Le bugie hanno gambe corte, ma a quanto pare trovano terreno fertile quando entrano in gioco amicizia e interessi condivisi. Un nuovo studio pubblicato su JNeurosci dalla Società per le Neuroscienze, la più grande organizzazione mondiale dedicata allo studio del cervello e del sistema nervoso, ha individuato i meccanismi cerebrali che spiegano perché siamo inclini a credere alle menzogne, soprattutto quando arrivano da persone a noi vicine. Gli scienziati hanno coinvolto 66 volontari, chiamati a comunicare tra loro tramite computer mentre la loro attività cerebrale veniva monitorata attraverso tecniche di neuroimaging. Durante gli scambi, i partecipanti si trovavano di fronte a situazioni in cui potevano guadagnare o perdere, a seconda dell’onestà o della menzogna.
Bugie e ricompense
I risultati hanno mostrato che le bugie erano più frequenti nei contesti di guadagno. In questi casi, si attivavano le aree cerebrali legate alla valutazione del rischio, al senso di ricompensa e alla comprensione delle intenzioni altrui. In altre parole, il cervello sembra bilanciare il potenziale vantaggio con il rischio di essere scoperti, orientando così la scelta di mentire.
La sincronia tra cervelli amici
L’aspetto più sorprendente emerso dallo studio riguarda però la comunicazione tra amici.

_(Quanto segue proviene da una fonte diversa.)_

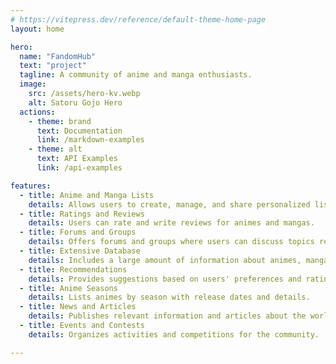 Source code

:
 ```yaml
---
# https://vitepress.dev/reference/default-theme-home-page
layout: home

hero:
  name: "FandomHub"
  text: "project"
  tagline: A community of anime and manga enthusiasts.
  image:
    src: /assets/hero-kv.webp
    alt: Satoru Gojo Hero
  actions:
    - theme: brand
      text: Documentation
      link: /markdown-examples
    - theme: alt
      text: API Examples
      link: /api-examples

features:
  - title: Anime and Manga Lists
    details: Allows users to create, manage, and share personalized lists of animes and mangas they have watched or plan to watch.
  - title: Ratings and Reviews
    details: Users can rate and write reviews for animes and mangas.
  - title: Forums and Groups
    details: Offers forums and groups where users can discuss topics related to anime, manga, and other common interests.
  - title: Extensive Database
    details: Includes a large amount of information about animes, mangas, characters, and voice actors.
  - title: Recommendations
    details: Provides suggestions based on users' preferences and ratings.
  - title: Anime Seasons
    details: Lists animes by season with release dates and details.
  - title: News and Articles
    details: Publishes relevant information and articles about the world of anime and manga.
  - title: Events and Contests
    details: Organizes activities and competitions for the community.

---
```

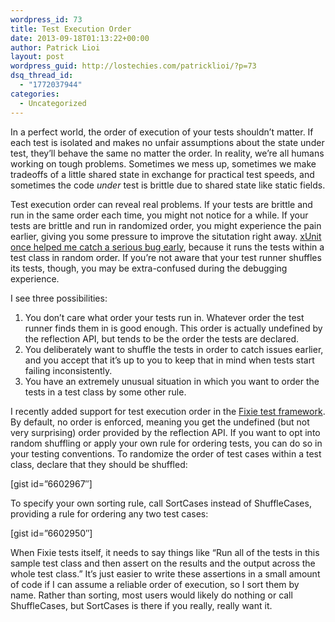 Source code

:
 ```yaml
---
wordpress_id: 73
title: Test Execution Order
date: 2013-09-18T01:13:22+00:00
author: Patrick Lioi
layout: post
wordpress_guid: http://lostechies.com/patricklioi/?p=73
dsq_thread_id:
  - "1772037944"
categories:
  - Uncategorized
---
```

In a perfect world, the order of execution of your tests shouldn&#8217;t matter. If each test is isolated and makes no unfair assumptions about the state under test, they&#8217;ll behave the same no matter the order. In reality, we&#8217;re all humans working on tough problems. Sometimes we mess up, sometimes we make tradeoffs of a little shared state in exchange for practical test speeds, and sometimes the code _under_ test is brittle due to shared state like static fields.

Test execution order can reveal real problems. If your tests are brittle and run in the same order each time, you might not notice for a while. If your tests are brittle and run in randomized order, you might experience the pain earlier, giving you some pressure to improve the situtation right away. [xUnit once helped me catch a serious bug early](http://patrick.lioi.net/2012/10/25/avoid-mutation-by-default/), because it runs the tests within a test class in random order. If you&#8217;re not aware that your test runner shuffles its tests, though, you may be extra-confused during the debugging experience.

I see three possibilities:

  1. You don&#8217;t care what order your tests run in. Whatever order the test runner finds them in is good enough. This order is actually undefined by the reflection API, but tends to be the order the tests are declared.
  2. You deliberately want to shuffle the tests in order to catch issues earlier, and you accept that it&#8217;s up to you to keep that in mind when tests start failing inconsistently.
  3. You have an extremely unusual situation in which you want to order the tests in a test class by some other rule.

I recently added support for test execution order in the [Fixie test framework](https://github.com/plioi/fixie). By default, no order is enforced, meaning you get the undefined (but not very surprising) order provided by the reflection API. If you want to opt into random shuffling or apply your own rule for ordering tests, you can do so in your testing conventions. To randomize the order of test cases within a test class, declare that they should be shuffled:

[gist id=&#8221;6602967&#8243;]

To specify your own sorting rule, call SortCases instead of ShuffleCases, providing a rule for ordering any two test cases:

[gist id=&#8221;6602950&#8243;]

When Fixie tests itself, it needs to say things like &#8220;Run all of the tests in this sample test class and then assert on the results and the output across the whole test class.&#8221; It&#8217;s just easier to write these assertions in a small amount of code if I can assume a reliable order of execution, so I sort them by name. Rather than sorting, most users would likely do nothing or call ShuffleCases, but SortCases is there if you really, really want it.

Quando l’ingannatore era una persona conosciuta, il neuroimaging ha registrato una sincronia neurale specifica tra le due menti:
- Nei contesti di guadagno, l’attività condivisa aumentava nella regione della ricompensa;
- Nei contesti di perdita, invece, la sincronia cresceva nella regione del cervello deputata alla valutazione del rischio.
Questa connessione cerebrale tra amici rendeva persino prevedibile, in pochi secondi, se l’interlocutore sarebbe stato ingannato.
Conseguenze sociali e cognitive
Secondo i ricercatori, questa scoperta suggerisce che le persone sono più vulnerabili a credere alle bugie che promettono un vantaggio, e che la naturale predisposizione a condividere e interpretare informazioni con gli amici può ridurre la nostra capacità di giudicare la veridicità di ciò che ci viene detto. La fiducia che rafforza le relazioni sociali può trasformarsi in un punto debole cognitivo, aprendo la strada alle menzogne più facilmente.